_Exercise details_
Below are some records. Pull every line that contains the word "scope".

_Source data_
►
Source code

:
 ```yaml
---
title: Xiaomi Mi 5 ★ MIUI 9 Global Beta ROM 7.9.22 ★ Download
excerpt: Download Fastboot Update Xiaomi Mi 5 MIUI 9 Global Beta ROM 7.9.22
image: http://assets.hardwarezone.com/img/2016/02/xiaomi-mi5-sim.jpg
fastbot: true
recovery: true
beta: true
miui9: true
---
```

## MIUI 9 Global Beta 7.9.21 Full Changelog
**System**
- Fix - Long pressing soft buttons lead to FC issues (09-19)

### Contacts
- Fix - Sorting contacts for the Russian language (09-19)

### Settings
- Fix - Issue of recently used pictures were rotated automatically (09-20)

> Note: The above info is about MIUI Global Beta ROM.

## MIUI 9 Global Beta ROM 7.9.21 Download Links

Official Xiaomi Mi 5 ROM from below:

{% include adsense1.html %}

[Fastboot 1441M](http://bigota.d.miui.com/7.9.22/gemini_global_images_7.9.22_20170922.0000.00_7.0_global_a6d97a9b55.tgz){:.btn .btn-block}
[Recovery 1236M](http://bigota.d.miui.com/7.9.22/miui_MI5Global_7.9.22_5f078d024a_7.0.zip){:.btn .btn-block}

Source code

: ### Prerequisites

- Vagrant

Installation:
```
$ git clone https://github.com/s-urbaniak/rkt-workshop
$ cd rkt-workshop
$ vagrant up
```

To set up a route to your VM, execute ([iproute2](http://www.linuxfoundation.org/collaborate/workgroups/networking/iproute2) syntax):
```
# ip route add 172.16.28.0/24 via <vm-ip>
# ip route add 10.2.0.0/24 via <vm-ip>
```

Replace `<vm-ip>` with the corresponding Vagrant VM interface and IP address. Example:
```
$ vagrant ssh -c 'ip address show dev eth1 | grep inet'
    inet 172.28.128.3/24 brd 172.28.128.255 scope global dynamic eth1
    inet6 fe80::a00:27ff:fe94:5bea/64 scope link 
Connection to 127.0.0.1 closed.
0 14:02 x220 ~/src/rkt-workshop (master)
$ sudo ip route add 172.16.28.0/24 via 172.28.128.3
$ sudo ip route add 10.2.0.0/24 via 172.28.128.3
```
◄
_Answer to the problem_
    inet 172.28.128.3/24 brd 172.28.128.255 scope global dynamic eth1
    inet6 fe80::a00:27ff:fe94:5bea/64 scope link 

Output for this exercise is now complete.